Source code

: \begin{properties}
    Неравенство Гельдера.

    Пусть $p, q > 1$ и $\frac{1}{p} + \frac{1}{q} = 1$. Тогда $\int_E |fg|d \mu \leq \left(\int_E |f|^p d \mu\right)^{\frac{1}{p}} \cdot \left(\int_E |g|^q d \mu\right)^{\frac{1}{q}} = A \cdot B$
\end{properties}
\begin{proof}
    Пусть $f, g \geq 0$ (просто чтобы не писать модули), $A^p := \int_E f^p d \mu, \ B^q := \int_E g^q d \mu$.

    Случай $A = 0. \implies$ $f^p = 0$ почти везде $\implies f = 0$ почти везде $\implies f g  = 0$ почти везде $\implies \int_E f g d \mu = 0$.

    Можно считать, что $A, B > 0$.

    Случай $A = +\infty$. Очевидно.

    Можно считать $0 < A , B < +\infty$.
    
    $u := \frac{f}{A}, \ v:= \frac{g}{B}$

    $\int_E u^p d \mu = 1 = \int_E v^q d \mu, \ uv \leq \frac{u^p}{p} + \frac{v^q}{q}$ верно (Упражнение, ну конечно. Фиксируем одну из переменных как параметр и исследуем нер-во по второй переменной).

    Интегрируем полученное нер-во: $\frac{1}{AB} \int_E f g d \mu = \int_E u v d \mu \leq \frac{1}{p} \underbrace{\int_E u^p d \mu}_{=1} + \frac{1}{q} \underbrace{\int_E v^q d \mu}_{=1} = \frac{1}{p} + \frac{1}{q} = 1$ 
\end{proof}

#### [TASK BRIEF]
Go through the records and report each line that contains "Можно".

#### [SOLUTION FOR THIS TASK]
    Можно считать, что $A, B > 0$.
    Можно считать $0 < A , B < +\infty$.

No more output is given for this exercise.